Figure 1.

Editing of Nf1 gene in rat dorsal root ganglia (DRG) neurons leads to an increase in calcium currents via voltage-gated N-type calcium (CaV2.2) channels. Exon/intron organization of rat Nf1 gene. Sequence of the single guide RNA (gRNA) against exon 39 is shown. Blue line, protospacer adjacent motif (PAM) sequence. The gRNA (sequence underlined in green) pairs with its DNA target followed by a 59NGG sequence. Cas9 catalyzes double stranded cleavage on the genomic DNA 3 bp before PAM sequence. Nucleotide positions indicated are based on the DNA sequence on the Nf1 gene. kbp: kilo base pair. (B) Representative micrographs of DRG sensory neurons transfected with either pSpCas9(BB)-2A-green fluorescent protein (GFP) (control sgRNA) or pSpCas9(BB)-2A-GFP-Nf1 sgRNA. Green fluorescent protein fluorescence identifies transfected neurons.
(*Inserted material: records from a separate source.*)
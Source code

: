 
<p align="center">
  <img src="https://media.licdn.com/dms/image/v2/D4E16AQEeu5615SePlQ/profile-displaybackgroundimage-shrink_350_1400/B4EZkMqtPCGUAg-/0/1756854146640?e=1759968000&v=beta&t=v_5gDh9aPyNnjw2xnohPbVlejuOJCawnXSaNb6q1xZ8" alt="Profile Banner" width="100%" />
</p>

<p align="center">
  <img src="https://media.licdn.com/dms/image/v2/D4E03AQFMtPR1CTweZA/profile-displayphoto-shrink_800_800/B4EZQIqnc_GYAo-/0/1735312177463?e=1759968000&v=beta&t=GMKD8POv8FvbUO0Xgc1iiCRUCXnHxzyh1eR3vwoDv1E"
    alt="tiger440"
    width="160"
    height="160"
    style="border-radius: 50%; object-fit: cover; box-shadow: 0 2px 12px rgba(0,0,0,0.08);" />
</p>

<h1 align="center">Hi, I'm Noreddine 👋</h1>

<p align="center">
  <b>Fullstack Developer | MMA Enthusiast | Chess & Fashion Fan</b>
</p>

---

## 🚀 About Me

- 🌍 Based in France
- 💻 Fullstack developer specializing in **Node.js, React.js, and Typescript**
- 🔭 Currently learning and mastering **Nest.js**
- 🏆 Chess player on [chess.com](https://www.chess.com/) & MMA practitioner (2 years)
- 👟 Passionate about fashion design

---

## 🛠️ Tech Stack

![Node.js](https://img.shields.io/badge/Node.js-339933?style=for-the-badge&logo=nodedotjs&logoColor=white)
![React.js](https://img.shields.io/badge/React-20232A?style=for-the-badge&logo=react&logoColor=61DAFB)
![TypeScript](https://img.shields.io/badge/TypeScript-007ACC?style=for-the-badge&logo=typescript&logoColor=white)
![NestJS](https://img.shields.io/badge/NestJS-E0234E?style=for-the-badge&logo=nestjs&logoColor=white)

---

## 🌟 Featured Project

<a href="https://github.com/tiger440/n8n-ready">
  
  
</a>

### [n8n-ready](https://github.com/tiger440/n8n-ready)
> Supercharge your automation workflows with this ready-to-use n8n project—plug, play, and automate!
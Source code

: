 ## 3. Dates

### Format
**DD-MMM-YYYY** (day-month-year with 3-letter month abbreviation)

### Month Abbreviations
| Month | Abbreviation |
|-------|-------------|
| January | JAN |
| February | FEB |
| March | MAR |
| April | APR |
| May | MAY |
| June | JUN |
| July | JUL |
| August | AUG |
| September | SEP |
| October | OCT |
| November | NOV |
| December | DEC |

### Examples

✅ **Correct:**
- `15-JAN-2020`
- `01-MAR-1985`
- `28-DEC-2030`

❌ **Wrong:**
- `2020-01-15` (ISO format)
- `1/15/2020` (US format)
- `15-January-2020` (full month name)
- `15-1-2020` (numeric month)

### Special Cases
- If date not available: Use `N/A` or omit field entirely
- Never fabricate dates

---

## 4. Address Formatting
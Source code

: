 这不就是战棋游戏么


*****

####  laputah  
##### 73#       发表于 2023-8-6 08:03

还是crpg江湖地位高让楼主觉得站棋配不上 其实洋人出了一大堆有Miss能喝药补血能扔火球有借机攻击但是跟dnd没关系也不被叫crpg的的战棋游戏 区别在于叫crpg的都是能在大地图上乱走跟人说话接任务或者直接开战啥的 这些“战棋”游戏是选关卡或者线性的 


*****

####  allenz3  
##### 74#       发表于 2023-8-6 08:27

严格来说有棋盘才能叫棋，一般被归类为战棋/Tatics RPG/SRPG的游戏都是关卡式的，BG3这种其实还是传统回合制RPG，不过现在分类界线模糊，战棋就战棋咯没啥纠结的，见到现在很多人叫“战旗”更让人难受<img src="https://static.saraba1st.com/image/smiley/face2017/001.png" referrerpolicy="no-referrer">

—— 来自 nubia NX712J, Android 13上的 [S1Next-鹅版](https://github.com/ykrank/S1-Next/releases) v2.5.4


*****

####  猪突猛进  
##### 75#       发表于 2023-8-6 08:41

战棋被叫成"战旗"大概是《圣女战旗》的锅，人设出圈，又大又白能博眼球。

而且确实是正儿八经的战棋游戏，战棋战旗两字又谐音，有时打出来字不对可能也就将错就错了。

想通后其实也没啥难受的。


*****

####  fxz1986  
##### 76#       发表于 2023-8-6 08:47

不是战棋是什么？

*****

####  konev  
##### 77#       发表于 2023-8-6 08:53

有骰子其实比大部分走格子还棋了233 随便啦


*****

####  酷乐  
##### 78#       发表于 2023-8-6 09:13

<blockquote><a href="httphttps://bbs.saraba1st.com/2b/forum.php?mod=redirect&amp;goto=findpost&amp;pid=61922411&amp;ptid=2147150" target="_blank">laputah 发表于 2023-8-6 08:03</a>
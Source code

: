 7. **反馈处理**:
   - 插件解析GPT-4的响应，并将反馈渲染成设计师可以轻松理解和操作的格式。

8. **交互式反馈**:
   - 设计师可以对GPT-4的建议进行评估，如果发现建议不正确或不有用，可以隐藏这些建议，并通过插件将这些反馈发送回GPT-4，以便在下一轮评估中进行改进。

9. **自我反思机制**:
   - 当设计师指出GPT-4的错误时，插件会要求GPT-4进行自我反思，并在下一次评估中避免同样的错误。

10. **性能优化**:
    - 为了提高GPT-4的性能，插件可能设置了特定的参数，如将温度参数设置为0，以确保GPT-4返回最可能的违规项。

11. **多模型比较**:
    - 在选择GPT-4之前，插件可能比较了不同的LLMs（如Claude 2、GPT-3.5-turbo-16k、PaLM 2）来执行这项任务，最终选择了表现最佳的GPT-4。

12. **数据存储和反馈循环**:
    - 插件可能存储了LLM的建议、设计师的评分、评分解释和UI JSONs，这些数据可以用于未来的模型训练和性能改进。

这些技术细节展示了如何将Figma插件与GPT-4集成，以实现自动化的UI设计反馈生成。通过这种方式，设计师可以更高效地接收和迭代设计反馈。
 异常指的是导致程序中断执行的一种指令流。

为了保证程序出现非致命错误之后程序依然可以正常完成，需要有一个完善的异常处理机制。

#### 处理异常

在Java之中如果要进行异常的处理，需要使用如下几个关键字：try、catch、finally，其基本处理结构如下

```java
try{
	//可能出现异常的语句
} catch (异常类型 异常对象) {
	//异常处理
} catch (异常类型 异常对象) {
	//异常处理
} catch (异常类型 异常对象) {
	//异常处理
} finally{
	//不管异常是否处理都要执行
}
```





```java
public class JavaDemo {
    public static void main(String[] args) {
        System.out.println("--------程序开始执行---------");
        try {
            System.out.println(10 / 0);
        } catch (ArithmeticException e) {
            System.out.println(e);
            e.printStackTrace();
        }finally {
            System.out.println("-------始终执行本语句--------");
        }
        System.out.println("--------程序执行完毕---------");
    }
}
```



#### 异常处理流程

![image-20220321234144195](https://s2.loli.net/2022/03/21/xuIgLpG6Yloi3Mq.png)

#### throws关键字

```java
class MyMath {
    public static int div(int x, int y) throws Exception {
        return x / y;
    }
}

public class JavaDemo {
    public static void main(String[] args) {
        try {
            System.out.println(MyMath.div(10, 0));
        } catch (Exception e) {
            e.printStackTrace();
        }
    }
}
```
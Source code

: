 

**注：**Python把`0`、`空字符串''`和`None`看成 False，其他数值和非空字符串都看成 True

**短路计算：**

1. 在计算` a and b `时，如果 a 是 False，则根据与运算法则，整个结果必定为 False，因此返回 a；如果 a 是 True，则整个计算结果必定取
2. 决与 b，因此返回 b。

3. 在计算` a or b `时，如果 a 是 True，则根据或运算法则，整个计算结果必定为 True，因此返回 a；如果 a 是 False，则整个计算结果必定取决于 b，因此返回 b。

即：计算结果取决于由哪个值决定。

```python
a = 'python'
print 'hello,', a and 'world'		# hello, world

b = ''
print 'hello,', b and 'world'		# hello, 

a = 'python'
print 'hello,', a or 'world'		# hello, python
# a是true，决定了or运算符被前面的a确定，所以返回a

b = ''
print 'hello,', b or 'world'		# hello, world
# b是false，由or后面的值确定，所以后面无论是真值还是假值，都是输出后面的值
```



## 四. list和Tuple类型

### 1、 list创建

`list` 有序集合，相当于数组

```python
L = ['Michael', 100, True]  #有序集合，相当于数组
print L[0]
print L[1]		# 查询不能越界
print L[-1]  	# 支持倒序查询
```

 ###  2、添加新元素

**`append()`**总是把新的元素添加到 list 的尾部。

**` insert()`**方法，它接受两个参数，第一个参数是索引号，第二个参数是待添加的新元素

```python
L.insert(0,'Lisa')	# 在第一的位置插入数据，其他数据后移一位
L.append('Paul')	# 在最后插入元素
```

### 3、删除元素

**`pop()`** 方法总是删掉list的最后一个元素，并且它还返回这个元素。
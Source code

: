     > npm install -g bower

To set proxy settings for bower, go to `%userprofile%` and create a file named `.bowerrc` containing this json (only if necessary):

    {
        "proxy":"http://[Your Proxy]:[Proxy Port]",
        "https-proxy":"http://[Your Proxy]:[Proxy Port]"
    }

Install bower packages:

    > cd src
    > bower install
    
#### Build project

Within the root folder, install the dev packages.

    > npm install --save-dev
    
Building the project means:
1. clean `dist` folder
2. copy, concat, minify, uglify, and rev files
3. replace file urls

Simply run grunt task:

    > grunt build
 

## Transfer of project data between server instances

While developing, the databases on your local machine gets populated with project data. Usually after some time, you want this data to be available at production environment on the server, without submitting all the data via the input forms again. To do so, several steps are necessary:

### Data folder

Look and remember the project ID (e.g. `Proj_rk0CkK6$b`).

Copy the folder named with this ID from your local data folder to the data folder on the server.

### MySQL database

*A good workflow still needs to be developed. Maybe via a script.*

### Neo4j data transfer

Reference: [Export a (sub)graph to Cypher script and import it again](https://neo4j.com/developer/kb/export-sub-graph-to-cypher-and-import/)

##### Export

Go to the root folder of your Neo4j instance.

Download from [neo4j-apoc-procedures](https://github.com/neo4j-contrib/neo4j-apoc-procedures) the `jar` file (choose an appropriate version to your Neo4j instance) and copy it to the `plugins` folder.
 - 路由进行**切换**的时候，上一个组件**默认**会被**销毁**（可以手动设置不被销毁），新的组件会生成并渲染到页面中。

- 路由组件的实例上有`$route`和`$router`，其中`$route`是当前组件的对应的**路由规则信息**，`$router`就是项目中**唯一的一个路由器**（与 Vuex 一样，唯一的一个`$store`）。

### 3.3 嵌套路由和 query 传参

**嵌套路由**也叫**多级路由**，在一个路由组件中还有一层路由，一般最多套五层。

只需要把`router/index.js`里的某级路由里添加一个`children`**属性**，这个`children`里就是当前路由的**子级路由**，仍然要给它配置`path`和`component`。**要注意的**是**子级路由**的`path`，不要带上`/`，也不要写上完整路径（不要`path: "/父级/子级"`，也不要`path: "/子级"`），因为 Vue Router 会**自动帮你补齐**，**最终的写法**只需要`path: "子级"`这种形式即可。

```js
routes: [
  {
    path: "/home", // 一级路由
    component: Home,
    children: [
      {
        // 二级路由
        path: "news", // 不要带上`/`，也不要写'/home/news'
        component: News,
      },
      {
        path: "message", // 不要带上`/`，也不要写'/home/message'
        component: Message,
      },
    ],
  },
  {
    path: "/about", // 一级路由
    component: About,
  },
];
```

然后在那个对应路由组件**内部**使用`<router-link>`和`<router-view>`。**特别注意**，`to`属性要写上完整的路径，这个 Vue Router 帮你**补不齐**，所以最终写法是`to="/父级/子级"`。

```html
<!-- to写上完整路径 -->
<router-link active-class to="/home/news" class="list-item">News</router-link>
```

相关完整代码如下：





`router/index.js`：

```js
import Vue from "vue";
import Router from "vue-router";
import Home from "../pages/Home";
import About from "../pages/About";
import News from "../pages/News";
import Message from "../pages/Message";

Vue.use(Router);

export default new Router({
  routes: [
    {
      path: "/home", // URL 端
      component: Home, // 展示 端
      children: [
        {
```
In this experiment, neuron without GFP has robust expression of neurofibromin, whereas the adjacent neuron with GFP fluorescence (circled) demonstrates significantly decreased neurofibromin expression (marked by an arrow). (C) Representative family of current traces is illustrated for neurons transfected with control or Nf1 sgRNA. (D) Summary of current density (pA/pF) vs membrane potential curves from sensory neurons transfected with control or Nf1 sgRNA. (E) Peak current density, at −10 mV, for the indicated conditions (n = 15 cells for control sgRNA and n = 16 cells for Nf1 sgRNA). N-type calcium currents were pharmacologically isolated with toxins and blockers against the other channel subtypes (see Methods). Asterisks indicate significance compared with control sgRNA transfected cells (*P < 0.05, Student’s t test). (F) Boltzmann fits for activation for DRG treated as indicated. Values for V_1/2, the voltage of half-activation, and slope factors (k) were not different between the 2 conditions. Error bars represent mean ± SEM.